Regularized Multiclass Logistic Regression Algorithm

12 minute read

Logistic Regression is a Classification Machine Learning model used to predict a discrete variable given one or more independent variables. Classification entails assigning a class to each sample based on the learned parameters.

A real life example is;

Given a symmetrical college classroom where each student seated in the room is identified by a row and column value, we can develop a logistic regression model to classify whether each student is male or female. This type of classification is called Binary Classification. i.e $$Y \in 0,1 $$

Alternatively, if the class room contains first year, second year, third-year, and fourth year student, we can classify whether each student is year 1, 2, 3, or 4. This type is called Multi-class Logistic Regression. i.e $$Y \in 1,2,3,4 $$

While there are out-of-the box algorithms for Logistic regression from libraries such as Scikit-Learn, in this post, I'd develop a Multivariable Logistic Regression model (that will also work for Binary Classification) from scratch in order to understand the intuition behind such models.
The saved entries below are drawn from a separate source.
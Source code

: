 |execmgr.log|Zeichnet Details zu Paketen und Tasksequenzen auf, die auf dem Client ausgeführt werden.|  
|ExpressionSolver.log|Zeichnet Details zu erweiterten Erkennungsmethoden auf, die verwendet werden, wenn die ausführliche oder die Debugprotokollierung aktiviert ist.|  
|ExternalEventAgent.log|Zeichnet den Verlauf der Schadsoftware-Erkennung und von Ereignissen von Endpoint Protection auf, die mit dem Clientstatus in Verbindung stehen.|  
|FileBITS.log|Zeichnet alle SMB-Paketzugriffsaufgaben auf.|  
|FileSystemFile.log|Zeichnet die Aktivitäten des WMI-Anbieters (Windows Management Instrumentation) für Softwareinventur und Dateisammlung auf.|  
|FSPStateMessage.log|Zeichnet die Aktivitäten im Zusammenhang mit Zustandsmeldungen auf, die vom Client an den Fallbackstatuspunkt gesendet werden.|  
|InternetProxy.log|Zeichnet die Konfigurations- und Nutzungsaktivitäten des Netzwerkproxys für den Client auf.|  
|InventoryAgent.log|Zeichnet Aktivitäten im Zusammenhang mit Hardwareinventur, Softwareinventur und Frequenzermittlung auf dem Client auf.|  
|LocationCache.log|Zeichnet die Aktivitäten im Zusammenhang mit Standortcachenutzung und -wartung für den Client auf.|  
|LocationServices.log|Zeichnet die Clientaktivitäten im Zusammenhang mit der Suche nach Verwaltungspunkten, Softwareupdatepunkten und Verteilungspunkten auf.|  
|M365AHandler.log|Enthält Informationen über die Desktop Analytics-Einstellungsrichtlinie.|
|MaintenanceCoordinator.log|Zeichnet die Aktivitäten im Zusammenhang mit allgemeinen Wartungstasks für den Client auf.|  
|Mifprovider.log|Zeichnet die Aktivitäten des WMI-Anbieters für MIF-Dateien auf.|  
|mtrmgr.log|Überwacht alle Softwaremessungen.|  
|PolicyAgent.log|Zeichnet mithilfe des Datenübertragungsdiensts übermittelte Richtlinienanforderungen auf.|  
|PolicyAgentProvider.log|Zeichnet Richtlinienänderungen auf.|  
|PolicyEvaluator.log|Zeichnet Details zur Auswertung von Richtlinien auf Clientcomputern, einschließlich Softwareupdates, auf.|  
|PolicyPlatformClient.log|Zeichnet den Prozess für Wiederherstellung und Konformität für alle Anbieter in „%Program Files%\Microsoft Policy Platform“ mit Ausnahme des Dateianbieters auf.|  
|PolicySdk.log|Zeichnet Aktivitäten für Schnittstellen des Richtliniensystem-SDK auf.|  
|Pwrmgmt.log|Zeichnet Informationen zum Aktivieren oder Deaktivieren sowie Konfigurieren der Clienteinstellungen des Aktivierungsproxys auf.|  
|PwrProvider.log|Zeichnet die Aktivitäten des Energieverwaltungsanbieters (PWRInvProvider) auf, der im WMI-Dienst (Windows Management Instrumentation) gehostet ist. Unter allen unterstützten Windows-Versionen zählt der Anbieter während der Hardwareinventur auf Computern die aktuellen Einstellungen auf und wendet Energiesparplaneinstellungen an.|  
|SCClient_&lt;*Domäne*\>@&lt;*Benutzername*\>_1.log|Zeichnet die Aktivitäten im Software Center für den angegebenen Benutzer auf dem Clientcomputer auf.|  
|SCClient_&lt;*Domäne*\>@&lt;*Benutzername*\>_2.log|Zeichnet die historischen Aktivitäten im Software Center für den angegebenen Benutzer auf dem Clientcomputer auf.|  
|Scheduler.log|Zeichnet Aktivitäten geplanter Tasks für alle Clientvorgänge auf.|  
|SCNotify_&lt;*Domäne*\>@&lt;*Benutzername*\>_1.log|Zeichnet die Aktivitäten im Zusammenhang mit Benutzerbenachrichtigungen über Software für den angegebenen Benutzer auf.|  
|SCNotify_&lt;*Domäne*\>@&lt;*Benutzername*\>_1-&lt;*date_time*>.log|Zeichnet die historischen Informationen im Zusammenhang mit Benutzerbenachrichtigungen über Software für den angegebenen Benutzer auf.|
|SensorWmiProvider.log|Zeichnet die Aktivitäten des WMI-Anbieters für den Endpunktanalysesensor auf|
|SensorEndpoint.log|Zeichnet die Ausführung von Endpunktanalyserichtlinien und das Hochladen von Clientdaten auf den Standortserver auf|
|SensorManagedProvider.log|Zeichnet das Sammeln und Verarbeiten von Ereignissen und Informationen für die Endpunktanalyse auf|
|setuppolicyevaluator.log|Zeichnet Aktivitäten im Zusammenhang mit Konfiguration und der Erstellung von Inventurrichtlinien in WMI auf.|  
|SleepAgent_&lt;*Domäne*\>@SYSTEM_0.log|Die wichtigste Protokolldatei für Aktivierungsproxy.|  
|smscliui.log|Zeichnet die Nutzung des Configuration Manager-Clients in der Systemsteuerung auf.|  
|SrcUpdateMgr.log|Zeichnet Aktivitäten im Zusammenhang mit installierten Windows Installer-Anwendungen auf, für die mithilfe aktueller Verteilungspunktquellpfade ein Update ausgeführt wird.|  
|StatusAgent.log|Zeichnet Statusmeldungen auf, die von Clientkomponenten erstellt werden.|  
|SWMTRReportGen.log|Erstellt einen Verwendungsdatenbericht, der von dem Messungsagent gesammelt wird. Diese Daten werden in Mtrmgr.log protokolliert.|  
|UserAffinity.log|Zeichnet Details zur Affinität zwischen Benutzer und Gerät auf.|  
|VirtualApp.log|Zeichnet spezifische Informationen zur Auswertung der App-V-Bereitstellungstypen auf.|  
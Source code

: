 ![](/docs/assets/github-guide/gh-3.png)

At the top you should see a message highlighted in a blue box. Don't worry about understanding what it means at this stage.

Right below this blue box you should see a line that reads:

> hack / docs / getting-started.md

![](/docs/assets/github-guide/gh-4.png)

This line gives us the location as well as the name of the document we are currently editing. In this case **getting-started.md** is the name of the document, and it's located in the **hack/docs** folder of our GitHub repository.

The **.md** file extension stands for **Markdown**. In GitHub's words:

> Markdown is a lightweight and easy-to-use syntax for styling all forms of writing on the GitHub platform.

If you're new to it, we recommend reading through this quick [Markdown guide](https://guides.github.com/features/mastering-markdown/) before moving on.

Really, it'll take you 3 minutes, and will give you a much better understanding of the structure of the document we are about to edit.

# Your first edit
The Logistic Regression is specified as;

$h_{(\theta)}(X) = g(\theta_0X_0 + \theta_1X_1 + \theta_2X_2 + ... + \theta_nX_n )= g(\theta^TX) \text { (using vectorized implementation)}$ where $X_0 = 1$

We can see that $g(X)$ is similar to a Linear Regression. But our Logistic regression model must output probability values between 0 and 1 which specify probaility of each sample belonging to each class. To do this, we pass the $g(X)$ into a Sigmoid function $g(z)$;

$g(z)= \frac{1}{1 + e^{-z}}$

$h_{(\theta)}(X) = \frac{1}{1 + e^{-\theta^TX}}$

For a binary classification, $h_{(\theta)}(X)$ will output the probability that the sample instance is in Class 1. We state a decision boundary that says that if this probability value is $>0.5$, sample is in class 1. Else if the probability value is $<0.5$, sample is in Class 0.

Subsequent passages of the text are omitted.